Micronesian Comparative Dictionary

How to cite

If you use these data please cite

the original source

Byron W. Bender, Ward H. Goodenough, Frederick H. Jackson, Jeffrey C. Marck, Kenneth L. Rehg, Ho-min Sohn, Stephen Trussel, and Judith W. Wang. 2003. Proto-Micronesian Reconstructions—1. Oceanic Linguistics Vol. 42(1), 1-110, DOI: 10.2307/3623449

Byron W. Bender, Ward H. Goodenough, Frederick H. Jackson, Jeffrey C. Marck, Kenneth L. Rehg, Ho-min Sohn, Stephen Trussel, and Judith W. Wang. 2003. Proto-Micronesian Reconstructions—2. Oceanic Linguistics Vol. 42(2), 271-358, DOI: 10.2307/3623243
the derived dataset using the DOI of the particular released version you were using

Description

This dataset is licensed under a CC-BY-4.0 license

Notes

The purpose of this dataset is to serve as longterm-accessible, machine readable and update-able version of the Micronesian Comparative Dictionary, i.e. the data published as "Proto-Micronesian Reconstructions" in Oceanic Linguistics in 2003.

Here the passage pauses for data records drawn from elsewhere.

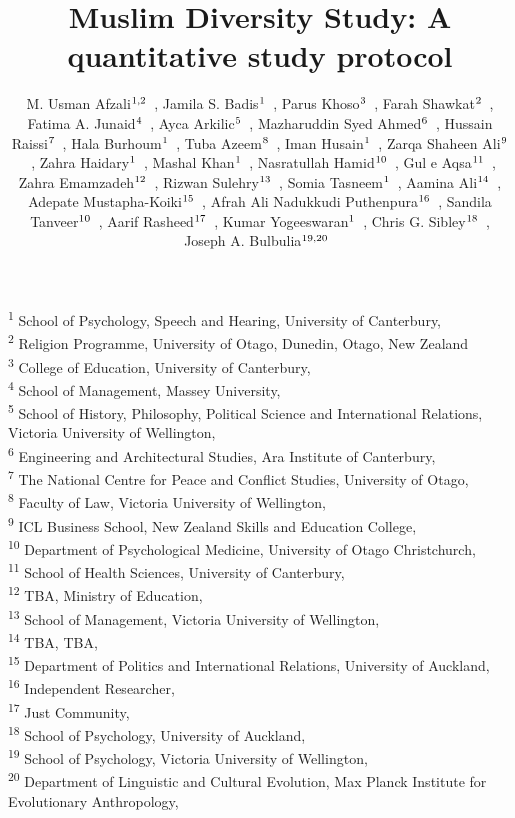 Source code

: \documentclass[
]{interact}
\title{Muslim Diversity Study: A quantitative study protocol}
\author{M. Usman
Afzali$\textsuperscript{1,2}$~\orcidlink{0000-0001-5119-9388}, Jamila S.
Badis$\textsuperscript{1}$~\orcidlink{0009-0005-2866-5033}, Parus
Khoso$\textsuperscript{3}$~\orcidlink{0000-0001-6384-038X}, Farah
Shawkat$\textsuperscript{2}$~\orcidlink{0000-0000-0000-0001}, Fatima A.
Junaid$\textsuperscript{4}$~\orcidlink{0000-0002-6656-8120}, Ayca
Arkilic$\textsuperscript{5}$~\orcidlink{0000-0002-1775-3311}, Mazharuddin
Syed Ahmed$\textsuperscript{6}$~\orcidlink{0000-0000-0000-0001}, Hussain
Raissi$\textsuperscript{7}$~\orcidlink{0009-0000-7985-1622}, Hala
Burhoum$\textsuperscript{1}$~\orcidlink{0000-0000-0000-0001}, Tuba
Azeem$\textsuperscript{8}$~\orcidlink{0000-0002-0611-8726}, Iman
Husain$\textsuperscript{1}$~\orcidlink{0000-0003-4032-4387}, Zarqa
Shaheen Ali$\textsuperscript{9}$~\orcidlink{0000-0002-7145-5788}, Zahra
Haidary$\textsuperscript{1}$~\orcidlink{0009-0000-5259-622X}, Mashal
Khan$\textsuperscript{1}$~\orcidlink{0000-0002-0000-0000}, Nasratullah
Hamid$\textsuperscript{10}$~\orcidlink{0009-0002-0120-7428}, Gul e
Aqsa$\textsuperscript{11}$~\orcidlink{0009-0003-0928-8039}, Zahra
Emamzadeh$\textsuperscript{12}$~\orcidlink{0000-0003-1776-3912}, Rizwan
Sulehry$\textsuperscript{13}$~\orcidlink{0000-0002-1209-0635}, Somia
Tasneem$\textsuperscript{1}$~\orcidlink{0000-0001-5471-6934}, Aamina
Ali$\textsuperscript{14}$~\orcidlink{0000-0002-0000-0000}, Adepate
Mustapha-Koiki$\textsuperscript{15}$~\orcidlink{0000-0003-4731-1781}, Afrah
Ali Nadukkudi
Puthenpura$\textsuperscript{16}$~\orcidlink{0000-0003-0000-0000}, Sandila
Tanveer$\textsuperscript{10}$~\orcidlink{0000-0002-0648-5382}, Aarif
Rasheed$\textsuperscript{17}$~\orcidlink{0000-0002-0000-0000}, Kumar
Yogeeswaran$\textsuperscript{1}$~\orcidlink{0000-0002-1978-5077}, Chris
G. Sibley$\textsuperscript{18}$~\orcidlink{0000-0002-4064-8800}, Joseph
A. Bulbulia$\textsuperscript{19,20}$~\orcidlink{0000-0002-5861-2056}}
\begin{document}
\captionsetup{labelsep=space}
\maketitle
\textsuperscript{1} School of Psychology, Speech and Hearing, University
of Canterbury,  \\ \textsuperscript{2} Religion Programme, University of
Otago, Dunedin, Otago, New Zealand\\ \textsuperscript{3} College of
Education, University of Canterbury,  \\ \textsuperscript{4} School of
Management, Massey University,  \\ \textsuperscript{5} School of
History, Philosophy, Political Science and International
Relations, Victoria University of
Wellington,  \\ \textsuperscript{6} Engineering and Architectural
Studies, Ara Institute of Canterbury,  \\ \textsuperscript{7} The
National Centre for Peace and Conflict Studies, University of
Otago,  \\ \textsuperscript{8} Faculty of Law, Victoria University of
Wellington,  \\ \textsuperscript{9} ICL Business School, New Zealand
Skills and Education College,  \\ \textsuperscript{10} Department of
Psychological Medicine, University of Otago
Christchurch,  \\ \textsuperscript{11} School of Health
Sciences, University of
Canterbury,  \\ \textsuperscript{12} TBA, Ministry of
Education,  \\ \textsuperscript{13} School of Management, Victoria
University of
Wellington,  \\ \textsuperscript{14} TBA, TBA,  \\ \textsuperscript{15} Department
of Politics and International Relations, University of
Auckland,  \\ \textsuperscript{16}  Independent
Researcher,  \\ \textsuperscript{17}  Just
Community,  \\ \textsuperscript{18} School of Psychology, University of
Auckland,  \\ \textsuperscript{19} School of Psychology, Victoria
University of Wellington,  \\ \textsuperscript{20} Department of
Linguistic and Cultural Evolution, Max Planck Institute for Evolutionary
Anthropology,  
\end{document}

The following introductory paragraphs are taken verbatim from the MCD website, where Part 1 of the reconstructions was published online.

INTRODUCTION

Lexical data for a number of Micronesian languages began to be collected systematically in the mid-1960s as part of the development of language lessons for the U.S. Peace Corps and in connection with other Micronesian language projects that followed at the University of Hawai‘i. These data were stored on a mainframe computer using programs then being developed (Hsu and Peters 1984), and eventually dictionaries were published for a number of the languages included in this study (Elbert 1972, Abo et al. 1976, Lee 1976, Sohn and Tawerilmang 1976, Harrison and Albert 1977, Jensen 1977, Rehg and Sohl 1979, Goodenough and Sugita 1980, Jackson and Mark 1991). Comparative work using these data began with Marck 1977, focusing on the group of languages referred to as Nuclear Micronesian. In the next several years, the authors of the current study put the initial data on computer and substantially added to them by directly eliciting information from speakers of Micronesian languages who were students in the Bilingual Education Project for Micronesia at the University of Hawai‘i. Hsu (1976) was especially helpful in cognate searches. This early activity culminated in a printout identified as Bender et al. 1984. Preliminary findings and some of the computer programs being used in the comparative work are summarized in Bender and Wang 1985. More recent work and the initial compilation of this presentation of the data have been done primarily by the second author.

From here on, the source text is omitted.